> **Your instructions**
For each line of the data below that contains "automated", return that line.

BEGIN Records provided

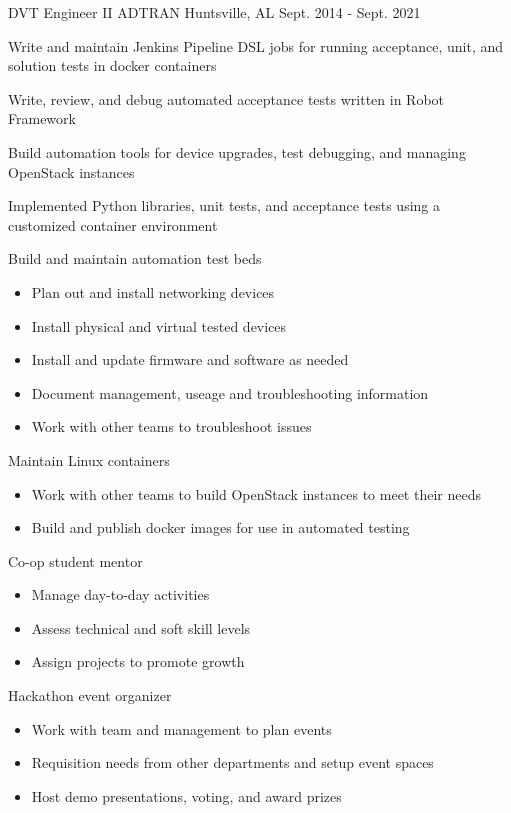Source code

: \begin{cventries}
  \cventry
    {DVT Engineer II} %
    {ADTRAN} %
    {Huntsville, AL} %
    {Sept. 2014 - Sept. 2021} %
    {
      \begin{cvitems} %
        \item {Write and maintain Jenkins Pipeline DSL jobs for running acceptance, unit, and solution tests in docker containers}
        \item {Write, review, and debug automated acceptance tests written in Robot Framework}
        \item {Build automation tools for device upgrades, test debugging, and managing OpenStack instances}
        \item {Implemented Python libraries, unit tests, and acceptance tests using a customized container environment}
        \item {Build and maintain automation test beds}
            \begin{itemize}
                \item {Plan out and install networking devices}
                \item {Install physical and virtual tested devices}
                \item {Install and update firmware and software as needed}
                \item {Document management, useage and troubleshooting information}
                \item {Work with other teams to troubleshoot issues}
            \end{itemize}
        \item {Maintain Linux containers}
            \begin{itemize}
                \item {Work with other teams to build OpenStack instances to meet their needs}
                \item {Build and publish docker images for use in automated testing}
            \end{itemize}
        \item {Co-op student mentor}
            \begin{itemize}
                \item {Manage day-to-day activities}
                \item {Assess technical and soft skill levels}
                \item {Assign projects to promote growth}
            \end{itemize}
        \item {Hackathon event organizer}
            \begin{itemize}
                \item {Work with team and management to plan events}
                \item {Requisition needs from other departments and setup event spaces}
                \item {Host demo presentations, voting, and award prizes}
            \end{itemize}
      \end{cvitems}
    }


\end{cventries}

END Records provided

> **Answer to the exercise**
        \item {Write, review, and debug automated acceptance tests written in Robot Framework}
                \item {Build and publish docker images for use in automated testing}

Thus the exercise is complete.